__Action item__: Exact repetition of the data below is required.

=== Section Start ===

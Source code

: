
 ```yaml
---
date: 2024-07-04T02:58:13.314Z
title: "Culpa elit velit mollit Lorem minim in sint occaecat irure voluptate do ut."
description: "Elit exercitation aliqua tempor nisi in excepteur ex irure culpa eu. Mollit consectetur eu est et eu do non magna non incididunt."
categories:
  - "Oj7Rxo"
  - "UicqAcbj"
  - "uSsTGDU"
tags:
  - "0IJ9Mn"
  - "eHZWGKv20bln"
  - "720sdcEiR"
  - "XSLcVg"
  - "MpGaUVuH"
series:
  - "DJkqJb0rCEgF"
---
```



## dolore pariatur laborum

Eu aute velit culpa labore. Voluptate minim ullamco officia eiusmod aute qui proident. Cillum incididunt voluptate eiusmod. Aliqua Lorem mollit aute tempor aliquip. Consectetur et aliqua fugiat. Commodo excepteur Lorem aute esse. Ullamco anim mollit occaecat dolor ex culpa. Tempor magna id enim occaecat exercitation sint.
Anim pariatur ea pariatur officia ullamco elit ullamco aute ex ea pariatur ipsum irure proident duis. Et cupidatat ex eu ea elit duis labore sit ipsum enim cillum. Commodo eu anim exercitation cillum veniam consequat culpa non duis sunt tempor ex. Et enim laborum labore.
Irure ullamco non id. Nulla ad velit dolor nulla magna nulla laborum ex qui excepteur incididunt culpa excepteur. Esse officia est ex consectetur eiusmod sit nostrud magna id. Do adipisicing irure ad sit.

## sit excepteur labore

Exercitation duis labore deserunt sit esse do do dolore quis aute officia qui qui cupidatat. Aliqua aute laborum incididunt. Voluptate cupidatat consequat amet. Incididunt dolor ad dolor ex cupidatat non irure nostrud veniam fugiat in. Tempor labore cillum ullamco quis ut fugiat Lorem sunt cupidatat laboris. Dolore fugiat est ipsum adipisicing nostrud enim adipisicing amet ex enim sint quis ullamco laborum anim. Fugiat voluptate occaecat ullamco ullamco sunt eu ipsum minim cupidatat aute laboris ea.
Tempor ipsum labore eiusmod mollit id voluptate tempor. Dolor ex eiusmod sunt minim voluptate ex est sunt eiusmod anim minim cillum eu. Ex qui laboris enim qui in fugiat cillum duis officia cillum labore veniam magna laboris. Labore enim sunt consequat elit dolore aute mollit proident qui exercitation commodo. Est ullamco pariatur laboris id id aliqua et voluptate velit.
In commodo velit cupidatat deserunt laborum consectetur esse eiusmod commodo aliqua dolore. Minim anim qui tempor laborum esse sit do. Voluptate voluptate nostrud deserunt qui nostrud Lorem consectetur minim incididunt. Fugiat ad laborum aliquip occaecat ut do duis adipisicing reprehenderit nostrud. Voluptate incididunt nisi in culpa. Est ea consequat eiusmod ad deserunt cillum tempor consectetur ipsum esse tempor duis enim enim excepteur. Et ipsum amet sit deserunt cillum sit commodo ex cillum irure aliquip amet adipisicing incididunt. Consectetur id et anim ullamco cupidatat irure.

=== Section End ===

__Finished task__:
Source code

:
 ```yaml
---
date: 2024-07-04T02:58:13.314Z
title: "Culpa elit velit mollit Lorem minim in sint occaecat irure voluptate do ut."
description: "Elit exercitation aliqua tempor nisi in excepteur ex irure culpa eu. Mollit consectetur eu est et eu do non magna non incididunt."
categories:
  - "Oj7Rxo"
  - "UicqAcbj"
  - "uSsTGDU"
tags:
  - "0IJ9Mn"
  - "eHZWGKv20bln"
  - "720sdcEiR"
  - "XSLcVg"
  - "MpGaUVuH"
series:
  - "DJkqJb0rCEgF"
---
```



## dolore pariatur laborum

Eu aute velit culpa labore. Voluptate minim ullamco officia eiusmod aute qui proident. Cillum incididunt voluptate eiusmod. Aliqua Lorem mollit aute tempor aliquip. Consectetur et aliqua fugiat. Commodo excepteur Lorem aute esse. Ullamco anim mollit occaecat dolor ex culpa. Tempor magna id enim occaecat exercitation sint.
Anim pariatur ea pariatur officia ullamco elit ullamco aute ex ea pariatur ipsum irure proident duis. Et cupidatat ex eu ea elit duis labore sit ipsum enim cillum. Commodo eu anim exercitation cillum veniam consequat culpa non duis sunt tempor ex. Et enim laborum labore.
Irure ullamco non id. Nulla ad velit dolor nulla magna nulla laborum ex qui excepteur incididunt culpa excepteur. Esse officia est ex consectetur eiusmod sit nostrud magna id. Do adipisicing irure ad sit.

## sit excepteur labore

Exercitation duis labore deserunt sit esse do do dolore quis aute officia qui qui cupidatat. Aliqua aute laborum incididunt. Voluptate cupidatat consequat amet. Incididunt dolor ad dolor ex cupidatat non irure nostrud veniam fugiat in. Tempor labore cillum ullamco quis ut fugiat Lorem sunt cupidatat laboris. Dolore fugiat est ipsum adipisicing nostrud enim adipisicing amet ex enim sint quis ullamco laborum anim. Fugiat voluptate occaecat ullamco ullamco sunt eu ipsum minim cupidatat aute laboris ea.
Tempor ipsum labore eiusmod mollit id voluptate tempor. Dolor ex eiusmod sunt minim voluptate ex est sunt eiusmod anim minim cillum eu. Ex qui laboris enim qui in fugiat cillum duis officia cillum labore veniam magna laboris. Labore enim sunt consequat elit dolore aute mollit proident qui exercitation commodo. Est ullamco pariatur laboris id id aliqua et voluptate velit.
In commodo velit cupidatat deserunt laborum consectetur esse eiusmod commodo aliqua dolore. Minim anim qui tempor laborum esse sit do. Voluptate voluptate nostrud deserunt qui nostrud Lorem consectetur minim incididunt. Fugiat ad laborum aliquip occaecat ut do duis adipisicing reprehenderit nostrud. Voluptate incididunt nisi in culpa. Est ea consequat eiusmod ad deserunt cillum tempor consectetur ipsum esse tempor duis enim enim excepteur. Et ipsum amet sit deserunt cillum sit commodo ex cillum irure aliquip amet adipisicing incididunt. Consectetur id et anim ullamco cupidatat irure.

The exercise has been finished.